_What you should do_.
Transcribe exactly the line that contains "历史优质开源项目推荐地址：[Github" and every line below it in the listing, through the last, and no other lines.

_Data for processing_.
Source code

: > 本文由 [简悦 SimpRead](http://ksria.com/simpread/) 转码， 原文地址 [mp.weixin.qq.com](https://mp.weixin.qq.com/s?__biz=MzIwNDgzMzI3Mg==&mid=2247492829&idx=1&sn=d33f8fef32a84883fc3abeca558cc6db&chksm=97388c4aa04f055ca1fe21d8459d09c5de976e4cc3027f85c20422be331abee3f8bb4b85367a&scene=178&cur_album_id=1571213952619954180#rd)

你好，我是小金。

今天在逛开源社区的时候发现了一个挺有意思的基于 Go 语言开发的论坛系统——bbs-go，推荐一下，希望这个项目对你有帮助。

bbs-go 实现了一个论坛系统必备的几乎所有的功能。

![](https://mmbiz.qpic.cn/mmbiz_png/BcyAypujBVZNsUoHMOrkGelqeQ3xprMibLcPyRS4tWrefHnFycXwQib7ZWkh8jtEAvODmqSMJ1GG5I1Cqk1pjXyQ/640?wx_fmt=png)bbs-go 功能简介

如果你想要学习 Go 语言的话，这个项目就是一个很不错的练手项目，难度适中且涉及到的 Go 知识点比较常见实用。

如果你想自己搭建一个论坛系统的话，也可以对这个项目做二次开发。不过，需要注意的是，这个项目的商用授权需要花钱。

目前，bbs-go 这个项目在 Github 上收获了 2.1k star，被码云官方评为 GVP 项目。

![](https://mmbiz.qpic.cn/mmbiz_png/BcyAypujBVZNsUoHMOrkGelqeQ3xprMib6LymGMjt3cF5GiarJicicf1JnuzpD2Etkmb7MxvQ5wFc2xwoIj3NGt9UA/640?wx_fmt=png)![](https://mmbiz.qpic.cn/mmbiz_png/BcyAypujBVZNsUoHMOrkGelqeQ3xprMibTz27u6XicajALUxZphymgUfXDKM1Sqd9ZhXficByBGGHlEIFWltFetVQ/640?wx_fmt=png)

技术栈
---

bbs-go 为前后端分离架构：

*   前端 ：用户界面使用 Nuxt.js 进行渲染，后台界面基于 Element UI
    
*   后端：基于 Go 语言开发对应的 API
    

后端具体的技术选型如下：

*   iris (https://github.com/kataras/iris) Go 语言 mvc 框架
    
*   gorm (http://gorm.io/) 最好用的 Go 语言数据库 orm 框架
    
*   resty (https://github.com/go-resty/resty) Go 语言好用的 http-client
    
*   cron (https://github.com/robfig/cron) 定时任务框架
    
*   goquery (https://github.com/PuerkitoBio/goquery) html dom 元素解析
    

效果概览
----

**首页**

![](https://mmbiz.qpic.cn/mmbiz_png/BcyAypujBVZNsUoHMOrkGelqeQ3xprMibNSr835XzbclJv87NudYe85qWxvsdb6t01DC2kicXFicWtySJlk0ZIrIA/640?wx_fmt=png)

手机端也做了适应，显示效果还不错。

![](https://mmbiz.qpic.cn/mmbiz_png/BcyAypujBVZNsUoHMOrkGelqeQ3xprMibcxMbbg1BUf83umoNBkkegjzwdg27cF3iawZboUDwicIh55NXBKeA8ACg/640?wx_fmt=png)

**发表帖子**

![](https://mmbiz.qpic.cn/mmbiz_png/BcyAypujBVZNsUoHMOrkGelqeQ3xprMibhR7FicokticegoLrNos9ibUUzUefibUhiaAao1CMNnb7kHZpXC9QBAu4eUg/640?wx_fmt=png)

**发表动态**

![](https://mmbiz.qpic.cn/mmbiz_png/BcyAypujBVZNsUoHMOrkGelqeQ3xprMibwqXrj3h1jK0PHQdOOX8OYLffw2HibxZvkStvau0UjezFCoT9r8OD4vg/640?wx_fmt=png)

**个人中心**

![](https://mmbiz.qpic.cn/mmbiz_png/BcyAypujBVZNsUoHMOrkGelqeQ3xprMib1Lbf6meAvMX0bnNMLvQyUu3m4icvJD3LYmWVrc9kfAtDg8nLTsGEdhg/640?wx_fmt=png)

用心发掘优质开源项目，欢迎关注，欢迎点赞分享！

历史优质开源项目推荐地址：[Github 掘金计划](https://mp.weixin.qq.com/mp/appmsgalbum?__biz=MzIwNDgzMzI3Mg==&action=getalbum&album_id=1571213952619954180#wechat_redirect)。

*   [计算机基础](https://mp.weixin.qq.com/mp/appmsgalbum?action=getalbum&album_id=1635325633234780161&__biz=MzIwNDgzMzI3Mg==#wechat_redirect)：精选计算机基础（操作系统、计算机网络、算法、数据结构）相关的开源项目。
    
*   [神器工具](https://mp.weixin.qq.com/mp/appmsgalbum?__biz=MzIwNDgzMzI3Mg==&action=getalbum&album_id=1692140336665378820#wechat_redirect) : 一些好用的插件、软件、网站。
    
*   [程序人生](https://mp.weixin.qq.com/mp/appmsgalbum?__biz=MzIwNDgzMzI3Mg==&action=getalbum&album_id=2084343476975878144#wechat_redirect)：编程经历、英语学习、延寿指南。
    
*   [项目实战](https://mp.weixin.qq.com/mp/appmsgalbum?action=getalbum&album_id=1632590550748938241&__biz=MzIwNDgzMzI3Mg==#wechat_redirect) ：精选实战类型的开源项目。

_Reply to the task_.
历史优质开源项目推荐地址：[Github 掘金计划](https://mp.weixin.qq.com/mp/appmsgalbum?__biz=MzIwNDgzMzI3Mg==&action=getalbum&album_id=1571213952619954180#wechat_redirect)。

*   [计算机基础](https://mp.weixin.qq.com/mp/appmsgalbum?action=getalbum&album_id=1635325633234780161&__biz=MzIwNDgzMzI3Mg==#wechat_redirect)：精选计算机基础（操作系统、计算机网络、算法、数据结构）相关的开源项目。
    
*   [神器工具](https://mp.weixin.qq.com/mp/appmsgalbum?__biz=MzIwNDgzMzI3Mg==&action=getalbum&album_id=1692140336665378820#wechat_redirect) : 一些好用的插件、软件、网站。
    
*   [程序人生](https://mp.weixin.qq.com/mp/appmsgalbum?__biz=MzIwNDgzMzI3Mg==&action=getalbum&album_id=2084343476975878144#wechat_redirect)：编程经历、英语学习、延寿指南。
    
*   [项目实战](https://mp.weixin.qq.com/mp/appmsgalbum?action=getalbum&album_id=1632590550748938241&__biz=MzIwNDgzMzI3Mg==#wechat_redirect) ：精选实战类型的开源项目。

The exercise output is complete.